La première pièce du lot est… la première pièce publiée de Jean Guillou, il y a 64 ans, soit sa Fantaisie. Le compositeur y revendique une écriture « en stichomythie » (et non en p’tit comité, bien sûr), autrement dit articulée autour de variations « de longueur plus ou moins égale ». Celles-ci batifolent autour d’un même thème ou, du moins d’une structure récurrente, marquée par des longueurs, des rythmes ou des dynamiques reconnaissables (brisures, ligne descendante, accords répétés par trois…). Cette promenade dans les échos qu’un motif peut susciter dans la tête d’un compositeur s’achève, comme il se doit ou se fait, sur le classique tutti final, permettant d’apprécier les six secondes de résonance du lieu, impressionnantes.

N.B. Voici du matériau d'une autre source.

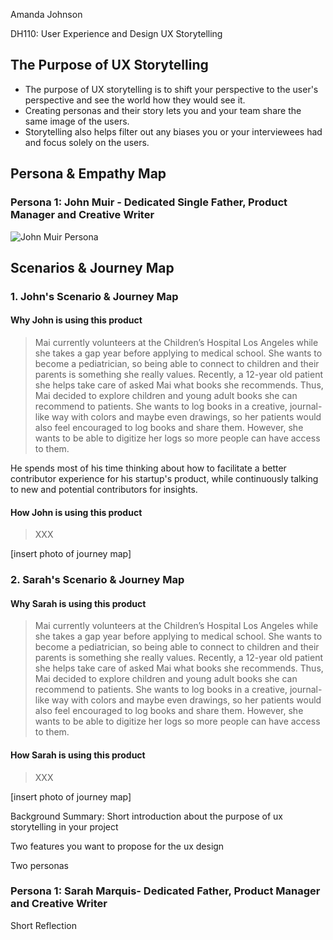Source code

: Amanda Johnson

DH110: User Experience and Design
UX Storytelling

## The Purpose of UX Storytelling
* The purpose of UX storytelling is to shift your perspective to the user's perspective and see the world how they would see it.
* Creating personas and their story lets you and your team share the same image of the users.
* Storytelling also helps filter out any biases you or your interviewees had and focus solely on the users.

## Persona & Empathy Map

### Persona 1: John Muir - Dedicated Single Father, Product Manager and Creative Writer

![John Muir Persona](https://user-images.githubusercontent.com/91240122/138900771-0b5198a3-d950-4b90-a23b-bce2335297cd.png)

## Scenarios & Journey Map

### 1. John's Scenario & Journey Map
#### Why John is using this product
> Mai currently volunteers at the Children’s Hospital Los Angeles while she takes a gap year before applying to medical school. She wants to become a pediatrician, so being able to connect to children and their parents is something she really values. Recently, a 12-year old patient she helps take care of asked Mai what books she recommends. Thus, Mai decided to explore children and young adult books she can recommend to patients. She wants to log books in a creative, journal-like way with colors and maybe even drawings, so her patients would also feel encouraged to log books and share them. However, she wants to be able to digitize her logs so more people can have access to them.

He spends most of his time thinking about how to facilitate a better contributor experience for his startup's product, while continuously talking to new and potential contributors for insights.

#### How John is using this product
> XXX

[insert photo of journey map]

### 2. Sarah's Scenario & Journey Map
#### Why Sarah is using this product
> Mai currently volunteers at the Children’s Hospital Los Angeles while she takes a gap year before applying to medical school. She wants to become a pediatrician, so being able to connect to children and their parents is something she really values. Recently, a 12-year old patient she helps take care of asked Mai what books she recommends. Thus, Mai decided to explore children and young adult books she can recommend to patients. She wants to log books in a creative, journal-like way with colors and maybe even drawings, so her patients would also feel encouraged to log books and share them. However, she wants to be able to digitize her logs so more people can have access to them.

#### How Sarah is using this product
> XXX

[insert photo of journey map]


Background Summary: Short introduction about the purpose of ux storytelling in your project

Two features you want to propose for the ux design

Two personas

### Persona 1: Sarah Marquis- Dedicated Father, Product Manager and Creative Writer

Short Reflection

Même si apprécier cette musique – comme les autres, en réalité – est affaire de goût, l’inclination personnelle est un brin secondaire devant l’intérêt du témoignage. S’y épanouit une conception de l’orgue comme volume sonore qu’il convient de sculpter par la registration, l’écoute de la résonance et l’art du staccato qui ont clairement contaminé certains de ses émules, Vincent Crosnier au premier chef ! Ainsi, ouvrir ces miscellanées mémoriels sur une telle composition est ambitieux, joyeux et malin. Ambitieux, car l’œuvre n’est certes pas la plus « accessible » du coffret : d’autres passeraient plus aisément sur NRJ, enfin presque. Joyeux car le double disque est produit par Augure, l’association des amis de Jean Guillou, donc il est honnête et bon de commencer par ce qui fait vibrer ses instigateurs : le maître par le maître. Et malin car, d’emblée, s’imprime le sceau de l’interprète, dont la marque reconnaissable va contaminer les vingt et une plages suivantes.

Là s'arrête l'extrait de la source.